How to complete this task: Copy out each line below containing "begin".

Data shown:
● ● ●

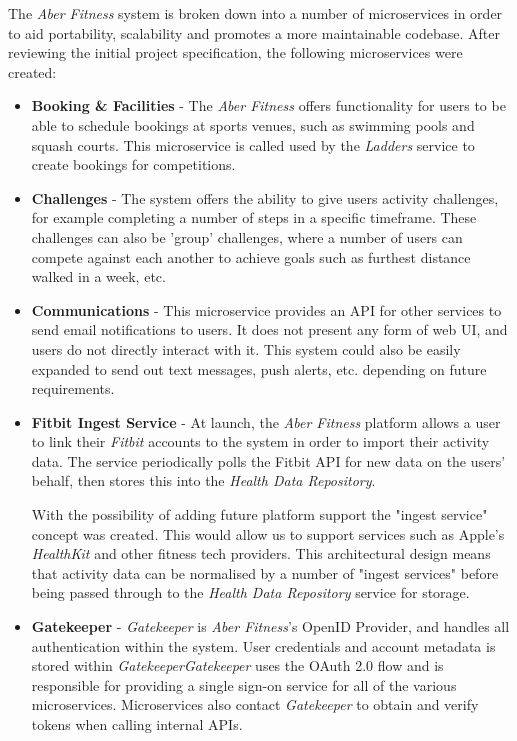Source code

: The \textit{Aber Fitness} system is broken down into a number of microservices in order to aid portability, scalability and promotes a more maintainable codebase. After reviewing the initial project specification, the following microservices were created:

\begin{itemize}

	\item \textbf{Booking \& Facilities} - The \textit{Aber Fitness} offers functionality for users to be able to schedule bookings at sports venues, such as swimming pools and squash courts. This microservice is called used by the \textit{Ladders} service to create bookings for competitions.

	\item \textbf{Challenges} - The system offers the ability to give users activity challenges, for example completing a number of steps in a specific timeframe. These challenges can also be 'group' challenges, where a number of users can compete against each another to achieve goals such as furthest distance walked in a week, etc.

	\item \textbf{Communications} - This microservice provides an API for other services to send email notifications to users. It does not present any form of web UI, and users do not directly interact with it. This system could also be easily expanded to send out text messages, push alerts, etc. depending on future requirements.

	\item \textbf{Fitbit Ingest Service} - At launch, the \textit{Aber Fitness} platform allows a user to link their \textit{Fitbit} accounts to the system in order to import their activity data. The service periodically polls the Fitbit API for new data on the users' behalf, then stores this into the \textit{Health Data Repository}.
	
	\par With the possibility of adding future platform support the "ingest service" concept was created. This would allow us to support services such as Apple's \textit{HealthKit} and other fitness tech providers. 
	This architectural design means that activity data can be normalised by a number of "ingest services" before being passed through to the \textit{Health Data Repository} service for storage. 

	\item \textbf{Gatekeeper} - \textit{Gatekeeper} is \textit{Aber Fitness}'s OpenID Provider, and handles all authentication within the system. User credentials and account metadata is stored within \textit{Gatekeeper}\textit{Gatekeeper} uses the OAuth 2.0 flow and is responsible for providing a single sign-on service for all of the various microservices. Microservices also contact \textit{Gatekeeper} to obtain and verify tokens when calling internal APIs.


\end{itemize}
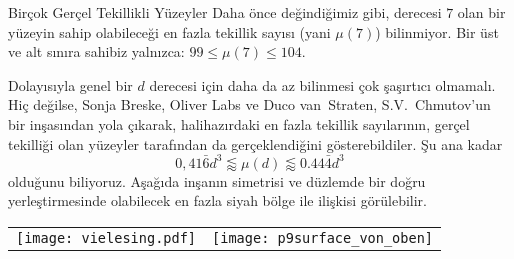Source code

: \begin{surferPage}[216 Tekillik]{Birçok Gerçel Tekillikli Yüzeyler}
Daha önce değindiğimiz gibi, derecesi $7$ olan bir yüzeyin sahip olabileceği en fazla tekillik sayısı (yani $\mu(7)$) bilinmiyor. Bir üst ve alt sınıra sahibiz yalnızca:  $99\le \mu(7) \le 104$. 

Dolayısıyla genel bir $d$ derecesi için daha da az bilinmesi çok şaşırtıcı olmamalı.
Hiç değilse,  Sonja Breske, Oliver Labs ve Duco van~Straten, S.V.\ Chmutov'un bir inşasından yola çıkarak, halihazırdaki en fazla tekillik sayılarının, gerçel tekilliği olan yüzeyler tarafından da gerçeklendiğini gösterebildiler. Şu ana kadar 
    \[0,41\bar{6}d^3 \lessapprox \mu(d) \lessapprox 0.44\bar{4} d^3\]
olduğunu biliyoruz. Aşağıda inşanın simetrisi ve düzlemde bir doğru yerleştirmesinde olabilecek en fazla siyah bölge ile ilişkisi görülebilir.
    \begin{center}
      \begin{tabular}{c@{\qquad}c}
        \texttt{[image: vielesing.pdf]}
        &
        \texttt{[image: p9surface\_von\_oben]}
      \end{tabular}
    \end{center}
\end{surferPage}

● ● ●

Your response:
\begin{itemize}
: \begin{surferPage}[216 Tekillik]{Birçok Gerçel Tekillikli Yüzeyler}
    \begin{center}
      \begin{tabular}{c@{\qquad}c}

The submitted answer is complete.